▶ [What to produce]:
Search the material below for the word "index". Copy every line where it is found.

[[ Exercise material open ]]

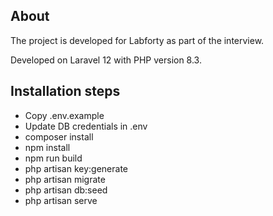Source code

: ## About

The project is developed for Labforty as part of the interview.

Developed on Laravel 12 with PHP version 8.3. 

## Installation steps

- Copy .env.example
- Update DB credentials in .env
- composer install
- npm install
- npm run build
- php artisan key:generate
- php artisan migrate
- php artisan db:seed
- php artisan serve
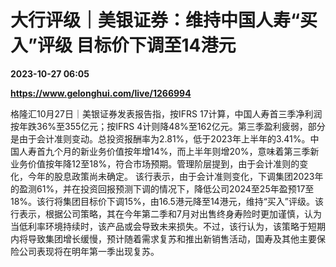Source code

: # 大行评级｜美银证券：维持中国人寿“买入”评级 目标价下调至14港元

**2023-10-27 06:05**

**https://www.gelonghui.com/live/1266994**

格隆汇10月27日｜美银证券发表报告指，按IFRS 17计算，中国人寿首三季净利润按年跌36%至355亿元；按IFRS 4计则降48%至162亿元。第三季盈利疲弱，部分是由于会计准则变动。总投资报酬率为2.81%，低于2023年上半年的3.41%。中国人寿首九个月的新业务价值按年增14%，而上半年则增20%，意味着第三季新业务价值按年降12至18%，符合市场预期。管理阶层提到，由于会计准则的变化，今年的股息政策尚未确定。 该行表示，由于会计准则变化，下调集团2023年的盈测61%，并在投资回报预测下调的情况下，降低公司2024至25年盈预17至18%。该行将集团目标价下调15%，由16.5港元降至14港元，维持“买入”评级。该行表示，根据公司策略，其在今年第二季和7月对出售终身寿险时更加谨慎，认为当低利率环境持续时，该产品或会导致未来损失。不过，该行认为，该策略于短期内将导致集团增长缓慢，预计随着需求复苏和推出新销售活动，国寿及其他主要保险公司表现将在明年第一季出现复苏。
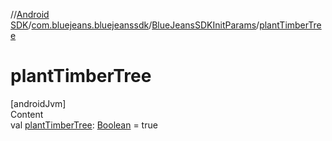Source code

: //[Android SDK](../../index.md)/[com.bluejeans.bluejeanssdk](../index.md)/[BlueJeansSDKInitParams](index.md)/[plantTimberTree](plant-timber-tree.md)



# plantTimberTree  
[androidJvm]  
Content  
val [plantTimberTree](plant-timber-tree.md): [Boolean](https://kotlinlang.org/api/latest/jvm/stdlib/kotlin/-boolean/index.html) = true  



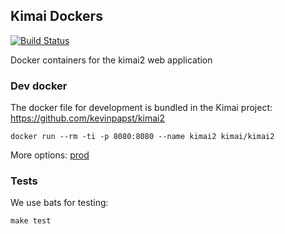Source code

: ## Kimai Dockers

[![Build Status](https://travis-ci.org/tobybatch/kimai2.svg?branch=master)](https://travis-ci.org/tobybatch/kimai2)

Docker containers for the kimai2 web application

### Dev docker

The docker file for development is bundled in the Kimai project: https://github.com/kevinpapst/kimai2

    docker run --rm -ti -p 8080:8080 --name kimai2 kimai/kimai2

More options: [prod](prod/README.md)

### Tests

We use bats for testing:

    make test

[[ Exercise material closed ]]

▶ [Exercise solution]:
: //[Android SDK](../../index.md)/[com.bluejeans.bluejeanssdk](../index.md)/[BlueJeansSDKInitParams](index.md)/[plantTimberTree](plant-timber-tree.md)
val [plantTimberTree](plant-timber-tree.md): [Boolean](https://kotlinlang.org/api/latest/jvm/stdlib/kotlin/-boolean/index.html) = true  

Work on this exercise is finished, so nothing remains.